The Worst Printing Day Ever

Welcome to another chapter of this increasingly irrelevant blog. My Epson Stylus Pro 7900 is now over eight years old, and is two generations behind the current models. The blog certainly won't be helping buyers of new printers, its original intent, but I plan to continue postings here whenever there's something I feel worth noting, and today's attempt at printing certainly warrants.

I've just spent four hours making six small prints, which required making eight prints, and has frustrated me to the point where I can barely type this. But I'm doing it now to get this behind me. Another day like this one will surely result in a YouTube video of what dynamiting a old 7900 looks like.

As is nearly always the case, this started as a simple client job, to print five 8 x 10 inch portraits on letter-size sheets of Epson luster paper. These are portraits of tribal council members (I live on the Flathead Indian Reservation in west-central Montana). I've made these for years, each time there's an election and new members are voted in. The client provides high-quality files for these, the print jobs are easy, and the results very nice. For the same client I would also print one slightly larger scenic on a nicer paper.

I last printed 17 days ago. When I set up today to print I got a perfect nozzle check (#1), so I made the first print. This was the lone black & white image of the bunch, and the banding in the print couldn't be missed. I ran another nozzle check (#2) and found the LLK pattern almost entirely missing and VM with large empty sections. I did a powerful cleaning of LLK/Y pair and a standard cleaning of C/VM. The reason for the different types of cleanings is based on experience with the machine, and knowing which channels have historically required (or not) powerful cleanings. Experience is a weird teacher, providing its lessons after you need to know them, and often being pretty fickle regardless. After those cleanings a nozzle check (#3) showed LLK at 100%, but LC entirely missing and most of VM likewise.

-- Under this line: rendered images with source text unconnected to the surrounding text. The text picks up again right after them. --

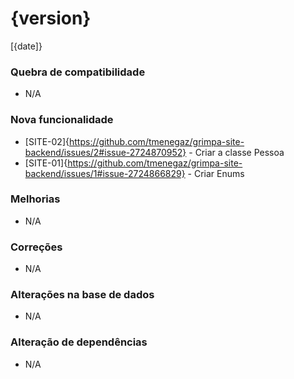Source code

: # {version}
[{date]}

### Quebra de compatibilidade
* N/A

### Nova funcionalidade
* [SITE-02]{https://github.com/tmenegaz/grimpa-site-backend/issues/2#issue-2724870952} - Criar a classe Pessoa
* [SITE-01]{https://github.com/tmenegaz/grimpa-site-backend/issues/1#issue-2724866829} - Criar Enums

### Melhorias
* N/A

### Correções
* N/A

### Alterações na base de dados
* N/A

### Alteração de dependências
* N/A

The next attempt was a powerful cleaning of the LC/VLM pair and a powerful cleaning of C/VM. After those cleanings the nozzle check (#4) showed LC still entirely missing but the rest of the channels at 100%. Since I hadn't in a very long time, I cycled the printer's power off and back on. I then printed an LC purge file, which prints a business-card-sized patch of pure LC ink. That patch looked perfect, so I printed a nozzle check (#5) to see if anything else had failed. The LC patch still had some small, scattered divots.

With the morning quickly drawing to a close I decided to print the small portraits, and got a good result.

The last print for this client was a scenic with a lot of empty blue/cyan sky, to be printed on an 11 x 17 inch sheet. I'd print this on Canson Infinity Baryta Photographique 310 (I love these concise paper names). The result was about as you'd expect, some banding in the sky. I printed another nozzle check (#6) and found the LC channel to be a bit worse than it was before I made the print. Really annoyed now, I took a break for lunch. I thought it might help if both the printer and I cooled off a bit.

Half an hour later I did a powerful cleaning of the LC/VLM pair (#7) and finally got a perfect pattern in the LC channel and all the rest. I made a test print on Epson luster (cheap); it looked very nice. So, thinking I was nearing the end of this ordeal I made the final print on the Canson paper. This started out as usual, but about 1/3 of the way into the print the 7900 stopped, seemed to think about things for half a minute, and then started again. Behaving exactly as I described in a posting here waaay back in September, 2017, the machine took another 20 minutes to finish the print. The good news is, the print is perfect. That bad news is, I've no idea what's going on, and I certainly wasted a lot of ink making these six simple prints.

I've powered down the printer and have zero interest in messing with it any more today.